VR support also was built into Android 7 Nougat in 2016, allowing Google to make latency-reducing graphics pipeline improvements in the core OS. Next, Google started to pile on software support. AdvertisementĪfter cardboard, Google started to scale up its VR ambitions. In 2016, Google also launched an upscaled version of Google Cardboard, the Google Daydream VR headset. This was a plastic and cloth version of a phone-powered VR headset, with the key improvements of a head strap and a small controller, for $80. Since the product was just cardboard and plastic lenses with no electronics whatsoever, Google sold the headset for just $20. There was even a cardboard action button on the handset that would boop the touchscreen with a capacitive pad, so you could aim with your head and select options in a VR environment. The landscape display split into left and right views for your eyes, the phone hardware rendered a VR game, and the accelerometers did 3-DoF (degrees of freedom) head tracking.

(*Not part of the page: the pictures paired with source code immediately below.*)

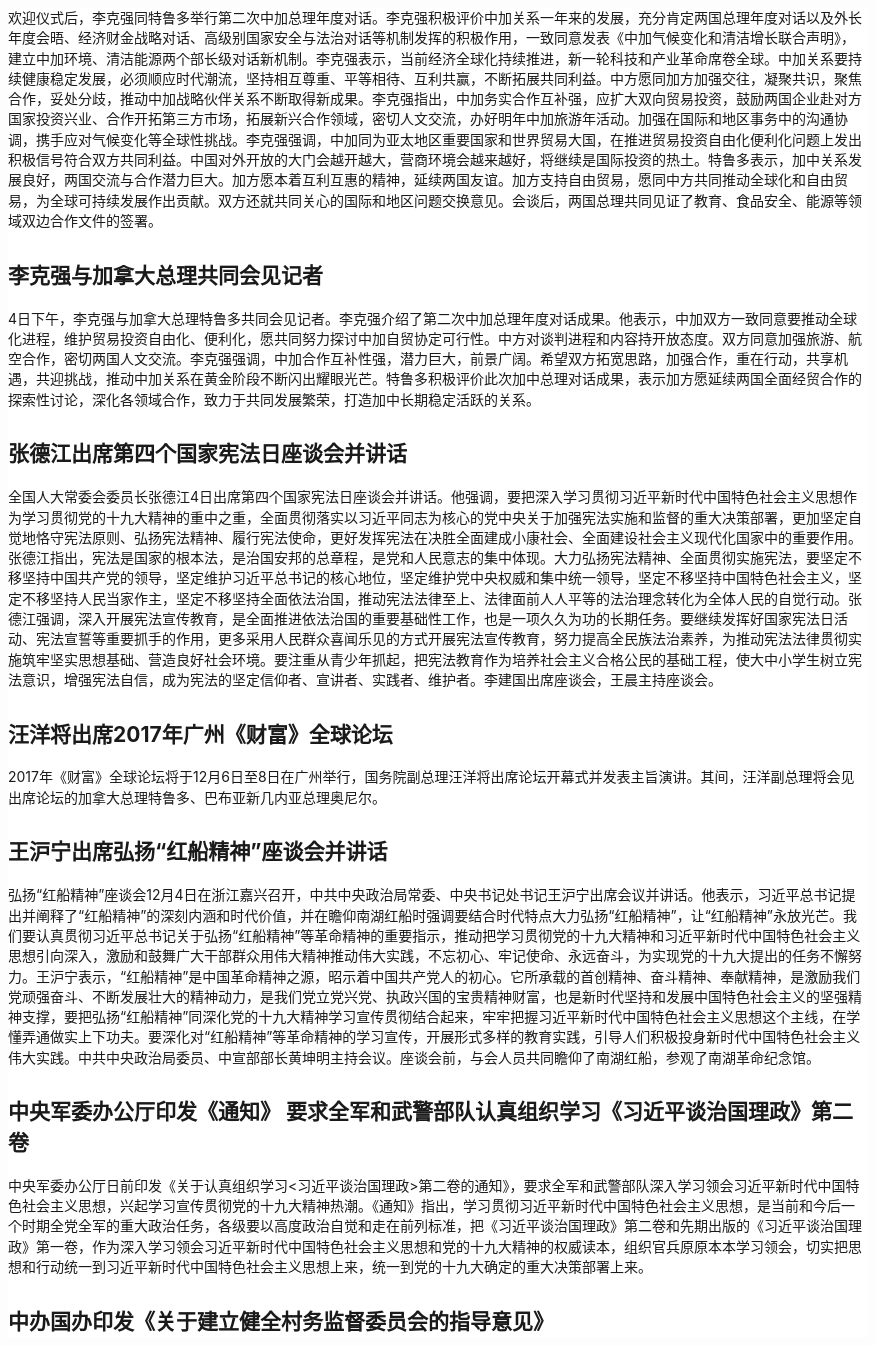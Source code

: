 欢迎仪式后，李克强同特鲁多举行第二次中加总理年度对话。李克强积极评价中加关系一年来的发展，充分肯定两国总理年度对话以及外长年度会晤、经济财金战略对话、高级别国家安全与法治对话等机制发挥的积极作用，一致同意发表《中加气候变化和清洁增长联合声明》，建立中加环境、清洁能源两个部长级对话新机制。李克强表示，当前经济全球化持续推进，新一轮科技和产业革命席卷全球。中加关系要持续健康稳定发展，必须顺应时代潮流，坚持相互尊重、平等相待、互利共赢，不断拓展共同利益。中方愿同加方加强交往，凝聚共识，聚焦合作，妥处分歧，推动中加战略伙伴关系不断取得新成果。李克强指出，中加务实合作互补强，应扩大双向贸易投资，鼓励两国企业赴对方国家投资兴业、合作开拓第三方市场，拓展新兴合作领域，密切人文交流，办好明年中加旅游年活动。加强在国际和地区事务中的沟通协调，携手应对气候变化等全球性挑战。李克强强调，中加同为亚太地区重要国家和世界贸易大国，在推进贸易投资自由化便利化问题上发出积极信号符合双方共同利益。中国对外开放的大门会越开越大，营商环境会越来越好，将继续是国际投资的热土。特鲁多表示，加中关系发展良好，两国交流与合作潜力巨大。加方愿本着互利互惠的精神，延续两国友谊。加方支持自由贸易，愿同中方共同推动全球化和自由贸易，为全球可持续发展作出贡献。双方还就共同关心的国际和地区问题交换意见。会谈后，两国总理共同见证了教育、食品安全、能源等领域双边合作文件的签署。


## 李克强与加拿大总理共同会见记者


4日下午，李克强与加拿大总理特鲁多共同会见记者。李克强介绍了第二次中加总理年度对话成果。他表示，中加双方一致同意要推动全球化进程，维护贸易投资自由化、便利化，愿共同努力探讨中加自贸协定可行性。中方对谈判进程和内容持开放态度。双方同意加强旅游、航空合作，密切两国人文交流。李克强强调，中加合作互补性强，潜力巨大，前景广阔。希望双方拓宽思路，加强合作，重在行动，共享机遇，共迎挑战，推动中加关系在黄金阶段不断闪出耀眼光芒。特鲁多积极评价此次加中总理对话成果，表示加方愿延续两国全面经贸合作的探索性讨论，深化各领域合作，致力于共同发展繁荣，打造加中长期稳定活跃的关系。


## 张德江出席第四个国家宪法日座谈会并讲话


全国人大常委会委员长张德江4日出席第四个国家宪法日座谈会并讲话。他强调，要把深入学习贯彻习近平新时代中国特色社会主义思想作为学习贯彻党的十九大精神的重中之重，全面贯彻落实以习近平同志为核心的党中央关于加强宪法实施和监督的重大决策部署，更加坚定自觉地恪守宪法原则、弘扬宪法精神、履行宪法使命，更好发挥宪法在决胜全面建成小康社会、全面建设社会主义现代化国家中的重要作用。张德江指出，宪法是国家的根本法，是治国安邦的总章程，是党和人民意志的集中体现。大力弘扬宪法精神、全面贯彻实施宪法，要坚定不移坚持中国共产党的领导，坚定维护习近平总书记的核心地位，坚定维护党中央权威和集中统一领导，坚定不移坚持中国特色社会主义，坚定不移坚持人民当家作主，坚定不移坚持全面依法治国，推动宪法法律至上、法律面前人人平等的法治理念转化为全体人民的自觉行动。张德江强调，深入开展宪法宣传教育，是全面推进依法治国的重要基础性工作，也是一项久久为功的长期任务。要继续发挥好国家宪法日活动、宪法宣誓等重要抓手的作用，更多采用人民群众喜闻乐见的方式开展宪法宣传教育，努力提高全民族法治素养，为推动宪法法律贯彻实施筑牢坚实思想基础、营造良好社会环境。要注重从青少年抓起，把宪法教育作为培养社会主义合格公民的基础工程，使大中小学生树立宪法意识，增强宪法自信，成为宪法的坚定信仰者、宣讲者、实践者、维护者。李建国出席座谈会，王晨主持座谈会。


## 汪洋将出席2017年广州《财富》全球论坛


2017年《财富》全球论坛将于12月6日至8日在广州举行，国务院副总理汪洋将出席论坛开幕式并发表主旨演讲。其间，汪洋副总理将会见出席论坛的加拿大总理特鲁多、巴布亚新几内亚总理奥尼尔。


## 王沪宁出席弘扬“红船精神”座谈会并讲话


弘扬“红船精神”座谈会12月4日在浙江嘉兴召开，中共中央政治局常委、中央书记处书记王沪宁出席会议并讲话。他表示，习近平总书记提出并阐释了“红船精神”的深刻内涵和时代价值，并在瞻仰南湖红船时强调要结合时代特点大力弘扬“红船精神”，让“红船精神”永放光芒。我们要认真贯彻习近平总书记关于弘扬“红船精神”等革命精神的重要指示，推动把学习贯彻党的十九大精神和习近平新时代中国特色社会主义思想引向深入，激励和鼓舞广大干部群众用伟大精神推动伟大实践，不忘初心、牢记使命、永远奋斗，为实现党的十九大提出的任务不懈努力。王沪宁表示，“红船精神”是中国革命精神之源，昭示着中国共产党人的初心。它所承载的首创精神、奋斗精神、奉献精神，是激励我们党顽强奋斗、不断发展壮大的精神动力，是我们党立党兴党、执政兴国的宝贵精神财富，也是新时代坚持和发展中国特色社会主义的坚强精神支撑，要把弘扬“红船精神”同深化党的十九大精神学习宣传贯彻结合起来，牢牢把握习近平新时代中国特色社会主义思想这个主线，在学懂弄通做实上下功夫。要深化对“红船精神”等革命精神的学习宣传，开展形式多样的教育实践，引导人们积极投身新时代中国特色社会主义伟大实践。中共中央政治局委员、中宣部部长黄坤明主持会议。座谈会前，与会人员共同瞻仰了南湖红船，参观了南湖革命纪念馆。


## 中央军委办公厅印发《通知》 要求全军和武警部队认真组织学习《习近平谈治国理政》第二卷


中央军委办公厅日前印发《关于认真组织学习<习近平谈治国理政>第二卷的通知》，要求全军和武警部队深入学习领会习近平新时代中国特色社会主义思想，兴起学习宣传贯彻党的十九大精神热潮。《通知》指出，学习贯彻习近平新时代中国特色社会主义思想，是当前和今后一个时期全党全军的重大政治任务，各级要以高度政治自觉和走在前列标准，把《习近平谈治国理政》第二卷和先期出版的《习近平谈治国理政》第一卷，作为深入学习领会习近平新时代中国特色社会主义思想和党的十九大精神的权威读本，组织官兵原原本本学习领会，切实把思想和行动统一到习近平新时代中国特色社会主义思想上来，统一到党的十九大确定的重大决策部署上来。


## 中办国办印发《关于建立健全村务监督委员会的指导意见》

#Google vr supported phones for android
Google built a Cardboard app for Android and iOS, which would let any suitably high-end phone power the headset. The device was a literal piece of cardboard, shaped like a VR headset, with special plastic lenses. Google Cardboard was a surprise hit at Google I/O 2015 and moved the entry point for VR lower than anyone had imagined previously. The message on the Google Store, which was first spotted by Android Police, reads, "We are no longer selling Google Cardboard on the Google Store." Today the company stopped selling the Google Cardboard VR viewer on the Google Store, the last move in a long wind-down of Google's once-ambitious VR efforts. Google's last surviving VR product is dead.